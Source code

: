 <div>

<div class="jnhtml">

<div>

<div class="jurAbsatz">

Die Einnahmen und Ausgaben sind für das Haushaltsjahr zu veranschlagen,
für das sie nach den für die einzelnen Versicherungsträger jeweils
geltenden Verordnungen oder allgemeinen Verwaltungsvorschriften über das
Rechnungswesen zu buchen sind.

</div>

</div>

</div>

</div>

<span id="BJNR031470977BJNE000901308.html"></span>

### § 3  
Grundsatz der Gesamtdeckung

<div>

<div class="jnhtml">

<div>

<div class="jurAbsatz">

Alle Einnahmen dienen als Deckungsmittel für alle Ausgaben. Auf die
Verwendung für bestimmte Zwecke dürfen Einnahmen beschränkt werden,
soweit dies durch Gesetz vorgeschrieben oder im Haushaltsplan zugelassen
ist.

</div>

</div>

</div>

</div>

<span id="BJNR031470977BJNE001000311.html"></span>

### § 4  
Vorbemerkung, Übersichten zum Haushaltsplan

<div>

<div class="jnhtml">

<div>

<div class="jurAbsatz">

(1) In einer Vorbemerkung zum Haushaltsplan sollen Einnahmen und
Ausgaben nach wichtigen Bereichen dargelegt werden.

########

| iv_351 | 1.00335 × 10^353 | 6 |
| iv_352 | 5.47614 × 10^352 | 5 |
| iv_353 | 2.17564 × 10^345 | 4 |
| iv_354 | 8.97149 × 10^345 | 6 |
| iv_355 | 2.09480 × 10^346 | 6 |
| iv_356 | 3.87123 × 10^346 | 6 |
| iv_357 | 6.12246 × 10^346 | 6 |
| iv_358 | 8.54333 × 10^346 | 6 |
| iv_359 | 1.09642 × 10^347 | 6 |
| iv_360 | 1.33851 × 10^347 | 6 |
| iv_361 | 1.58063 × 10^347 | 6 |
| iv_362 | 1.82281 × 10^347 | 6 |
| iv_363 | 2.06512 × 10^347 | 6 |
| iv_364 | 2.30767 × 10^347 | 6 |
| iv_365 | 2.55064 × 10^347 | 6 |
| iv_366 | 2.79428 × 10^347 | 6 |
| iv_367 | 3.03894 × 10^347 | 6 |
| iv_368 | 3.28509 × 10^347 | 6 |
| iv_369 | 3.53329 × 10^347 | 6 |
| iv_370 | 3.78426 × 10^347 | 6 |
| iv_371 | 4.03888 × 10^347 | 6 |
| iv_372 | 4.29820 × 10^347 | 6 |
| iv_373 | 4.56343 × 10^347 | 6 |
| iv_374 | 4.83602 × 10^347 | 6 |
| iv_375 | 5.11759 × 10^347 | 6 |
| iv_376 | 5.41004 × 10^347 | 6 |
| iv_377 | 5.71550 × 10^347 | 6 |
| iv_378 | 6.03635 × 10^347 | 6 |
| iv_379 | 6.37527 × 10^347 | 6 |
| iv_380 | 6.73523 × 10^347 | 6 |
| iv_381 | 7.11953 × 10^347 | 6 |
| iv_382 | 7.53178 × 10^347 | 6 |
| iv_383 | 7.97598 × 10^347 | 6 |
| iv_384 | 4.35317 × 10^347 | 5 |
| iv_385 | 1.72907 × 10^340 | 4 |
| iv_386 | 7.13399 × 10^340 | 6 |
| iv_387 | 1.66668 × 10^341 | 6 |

########

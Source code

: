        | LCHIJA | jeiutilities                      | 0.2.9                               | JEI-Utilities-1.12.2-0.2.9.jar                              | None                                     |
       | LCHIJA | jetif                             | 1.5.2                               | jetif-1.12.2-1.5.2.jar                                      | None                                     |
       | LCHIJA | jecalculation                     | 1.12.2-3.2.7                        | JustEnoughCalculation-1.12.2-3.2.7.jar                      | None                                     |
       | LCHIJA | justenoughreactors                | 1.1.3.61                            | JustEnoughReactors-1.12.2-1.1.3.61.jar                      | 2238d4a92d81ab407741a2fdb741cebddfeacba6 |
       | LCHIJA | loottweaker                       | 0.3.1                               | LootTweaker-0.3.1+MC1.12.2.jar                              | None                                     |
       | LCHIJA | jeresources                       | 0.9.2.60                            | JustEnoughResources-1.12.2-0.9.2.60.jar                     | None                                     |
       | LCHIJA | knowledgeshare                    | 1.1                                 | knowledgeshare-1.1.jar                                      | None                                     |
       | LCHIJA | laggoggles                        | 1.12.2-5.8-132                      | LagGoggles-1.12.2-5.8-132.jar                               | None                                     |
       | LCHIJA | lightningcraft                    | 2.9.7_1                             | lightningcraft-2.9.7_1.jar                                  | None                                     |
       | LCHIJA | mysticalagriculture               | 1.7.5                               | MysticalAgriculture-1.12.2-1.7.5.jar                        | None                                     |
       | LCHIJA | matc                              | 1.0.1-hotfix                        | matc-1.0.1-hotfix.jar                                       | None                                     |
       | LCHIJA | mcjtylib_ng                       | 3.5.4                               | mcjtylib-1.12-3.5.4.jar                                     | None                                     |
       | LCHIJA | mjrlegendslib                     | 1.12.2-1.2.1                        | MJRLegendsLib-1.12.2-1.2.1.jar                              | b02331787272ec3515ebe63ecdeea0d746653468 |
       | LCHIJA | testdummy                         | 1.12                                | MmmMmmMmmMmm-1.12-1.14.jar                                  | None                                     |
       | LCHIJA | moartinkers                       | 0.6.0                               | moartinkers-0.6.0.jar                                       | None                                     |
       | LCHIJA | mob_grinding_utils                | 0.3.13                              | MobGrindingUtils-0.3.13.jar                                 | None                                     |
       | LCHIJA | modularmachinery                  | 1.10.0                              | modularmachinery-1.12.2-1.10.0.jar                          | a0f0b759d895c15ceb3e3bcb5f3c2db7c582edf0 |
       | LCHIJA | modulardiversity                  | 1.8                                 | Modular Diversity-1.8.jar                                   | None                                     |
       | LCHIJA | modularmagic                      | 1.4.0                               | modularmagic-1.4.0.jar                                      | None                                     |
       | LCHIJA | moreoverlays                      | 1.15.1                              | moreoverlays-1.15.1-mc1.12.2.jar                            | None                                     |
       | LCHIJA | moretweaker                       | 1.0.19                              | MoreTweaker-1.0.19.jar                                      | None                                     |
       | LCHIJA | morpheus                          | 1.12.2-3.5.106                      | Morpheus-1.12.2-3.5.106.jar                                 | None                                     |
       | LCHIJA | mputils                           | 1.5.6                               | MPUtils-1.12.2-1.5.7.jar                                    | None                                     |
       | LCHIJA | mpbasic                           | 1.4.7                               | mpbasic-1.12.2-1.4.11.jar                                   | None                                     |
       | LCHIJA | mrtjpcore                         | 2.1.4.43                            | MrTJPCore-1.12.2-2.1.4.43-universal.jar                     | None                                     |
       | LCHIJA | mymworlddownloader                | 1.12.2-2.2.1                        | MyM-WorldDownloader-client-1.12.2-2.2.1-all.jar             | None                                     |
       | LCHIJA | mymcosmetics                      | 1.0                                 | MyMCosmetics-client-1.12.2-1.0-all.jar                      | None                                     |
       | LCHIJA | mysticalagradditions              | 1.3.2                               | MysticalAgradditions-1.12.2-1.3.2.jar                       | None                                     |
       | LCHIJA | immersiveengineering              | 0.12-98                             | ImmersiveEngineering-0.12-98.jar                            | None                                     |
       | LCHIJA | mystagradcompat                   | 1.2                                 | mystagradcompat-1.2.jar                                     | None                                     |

########

WORK INSTRUCTIONS:
Copy out every line of the material above that mentions the word "nach".

PROBLEM SOLUTION:
für das sie nach den für die einzelnen Versicherungsträger jeweils
Ausgaben nach wichtigen Bereichen dargelegt werden.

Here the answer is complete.